President Trump has said he wants Iran to come to the table to negotiate a “fair and equitable deal” over its nuclear weapons program.
“Time is running out. It’s really important,” Trump said.
“As I told Iran once before, get a deal! They didn’t. And then there was Operation Midnight Hammer, which destroyed Iran on a large scale. The next attack will be much worse! We must never let that happen again,” the president added.
“Operation Midnight Hammer” refers to a U.S.-led operation in June 2025 to destroy several of Iran’s major nuclear facilities that the U.S. claimed were being used to enrich uranium for use in nuclear weapons.
This is not the first time Tehran has been warned that U.S. military assets are being transferred to the Middle East. President Trump said last week that an “armada” was heading towards Iran, but that he hoped he wouldn’t have to use it.

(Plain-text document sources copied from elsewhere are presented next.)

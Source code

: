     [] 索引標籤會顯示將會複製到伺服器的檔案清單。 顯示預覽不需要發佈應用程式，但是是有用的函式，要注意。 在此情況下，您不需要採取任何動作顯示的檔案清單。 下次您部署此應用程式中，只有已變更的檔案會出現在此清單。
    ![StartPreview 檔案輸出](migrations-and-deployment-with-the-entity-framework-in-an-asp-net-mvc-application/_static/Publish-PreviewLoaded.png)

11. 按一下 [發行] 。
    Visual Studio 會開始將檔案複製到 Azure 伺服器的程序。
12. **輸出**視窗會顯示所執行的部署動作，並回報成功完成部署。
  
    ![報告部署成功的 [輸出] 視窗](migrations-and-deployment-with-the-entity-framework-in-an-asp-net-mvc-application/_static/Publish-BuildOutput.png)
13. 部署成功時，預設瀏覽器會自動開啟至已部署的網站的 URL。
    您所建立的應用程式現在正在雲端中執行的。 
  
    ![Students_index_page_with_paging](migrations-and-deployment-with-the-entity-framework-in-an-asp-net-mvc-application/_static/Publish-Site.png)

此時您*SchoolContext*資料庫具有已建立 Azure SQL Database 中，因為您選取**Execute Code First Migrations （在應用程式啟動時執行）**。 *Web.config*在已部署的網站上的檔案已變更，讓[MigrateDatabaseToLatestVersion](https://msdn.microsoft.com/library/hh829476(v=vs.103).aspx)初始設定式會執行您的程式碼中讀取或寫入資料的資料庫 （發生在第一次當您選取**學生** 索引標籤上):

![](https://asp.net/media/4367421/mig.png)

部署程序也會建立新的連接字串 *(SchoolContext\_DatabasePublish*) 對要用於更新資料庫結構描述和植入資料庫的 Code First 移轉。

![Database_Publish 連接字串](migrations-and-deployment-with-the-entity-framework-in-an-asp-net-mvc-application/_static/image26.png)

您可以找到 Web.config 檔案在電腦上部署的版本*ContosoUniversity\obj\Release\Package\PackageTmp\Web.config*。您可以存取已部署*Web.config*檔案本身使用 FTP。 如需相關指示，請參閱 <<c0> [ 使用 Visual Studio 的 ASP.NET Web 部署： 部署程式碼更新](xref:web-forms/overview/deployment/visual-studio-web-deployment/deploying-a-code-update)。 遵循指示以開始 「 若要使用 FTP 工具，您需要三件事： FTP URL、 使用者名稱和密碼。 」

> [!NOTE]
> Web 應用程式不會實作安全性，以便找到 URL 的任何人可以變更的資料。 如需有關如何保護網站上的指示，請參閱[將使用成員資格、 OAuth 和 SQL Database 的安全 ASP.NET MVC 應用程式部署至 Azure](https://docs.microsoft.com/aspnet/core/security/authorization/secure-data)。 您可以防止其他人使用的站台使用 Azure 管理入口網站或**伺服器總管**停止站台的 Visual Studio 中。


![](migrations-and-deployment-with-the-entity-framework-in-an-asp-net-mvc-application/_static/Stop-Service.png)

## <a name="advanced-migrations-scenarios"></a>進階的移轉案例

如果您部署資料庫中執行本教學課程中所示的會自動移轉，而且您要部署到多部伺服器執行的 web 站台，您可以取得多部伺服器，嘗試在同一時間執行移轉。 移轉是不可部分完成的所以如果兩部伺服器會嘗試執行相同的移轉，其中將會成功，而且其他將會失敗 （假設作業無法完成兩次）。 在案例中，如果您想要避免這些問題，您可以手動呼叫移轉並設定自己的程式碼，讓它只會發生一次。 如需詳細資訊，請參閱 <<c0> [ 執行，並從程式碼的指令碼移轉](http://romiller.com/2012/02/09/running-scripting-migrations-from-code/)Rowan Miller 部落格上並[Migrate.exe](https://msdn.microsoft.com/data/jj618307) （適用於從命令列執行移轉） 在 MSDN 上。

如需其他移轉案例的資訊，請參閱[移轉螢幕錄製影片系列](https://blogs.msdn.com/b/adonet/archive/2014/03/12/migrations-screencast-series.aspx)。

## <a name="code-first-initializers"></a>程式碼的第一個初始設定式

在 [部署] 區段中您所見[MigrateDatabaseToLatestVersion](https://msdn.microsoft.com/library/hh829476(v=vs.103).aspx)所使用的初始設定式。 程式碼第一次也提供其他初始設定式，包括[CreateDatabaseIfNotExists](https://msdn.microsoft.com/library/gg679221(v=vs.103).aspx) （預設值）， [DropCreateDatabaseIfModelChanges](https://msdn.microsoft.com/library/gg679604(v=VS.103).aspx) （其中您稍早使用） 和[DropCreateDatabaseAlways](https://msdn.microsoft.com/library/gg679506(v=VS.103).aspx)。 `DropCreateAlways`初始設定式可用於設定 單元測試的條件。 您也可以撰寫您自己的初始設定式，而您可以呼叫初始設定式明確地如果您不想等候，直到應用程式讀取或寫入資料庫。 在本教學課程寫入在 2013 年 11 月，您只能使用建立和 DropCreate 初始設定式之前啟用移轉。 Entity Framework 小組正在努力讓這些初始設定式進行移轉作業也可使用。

The warning came after authorities’ brutal crackdown on protests across Iran.
Iranian Foreign Minister Abbas Arakchi said on Wednesday that he had not been in touch with U.S. Special Envoy Steve Witkoff in recent days and had not requested negotiations, Reuters reported, citing Iranian state media.
The United States is using a range of sanctions targeting Iran’s illicit oil trade as well as military threats and actions to bring Iran to the negotiating table to halt Iran’s nuclear program.
In 2018, during his first term in office, Trump withdrew the United States from the Obama-era nuclear deal, calling the deal “declined and rotten.”
President Trump said in March 2025 that he wanted to renegotiate the nuclear deal with Iran after reimposing a “maximum pressure” campaign against the Islamic Republic, but efforts to restart negotiations appear to have failed.
But Iran came back into the president’s spotlight last month as public unrest erupted over the country’s continuing economic woes and its religiously conservative leadership.
Following Iran’s security crackdown on protests, mass arrests, and threats of execution, President Trump has warned Iran that he will take military action against Iran if it “violently kills” protesters. He later suggested that the threat had worked, temporarily easing tensions with the White House.
Some reports say up to 30,000 people died in the violence, but Iranian-based human rights group HRANA says 6,221 people have been confirmed dead and more than 17,000 deaths are still under investigation. According to HRANA’s Tuesday report, the total number of arrests reached 42,324.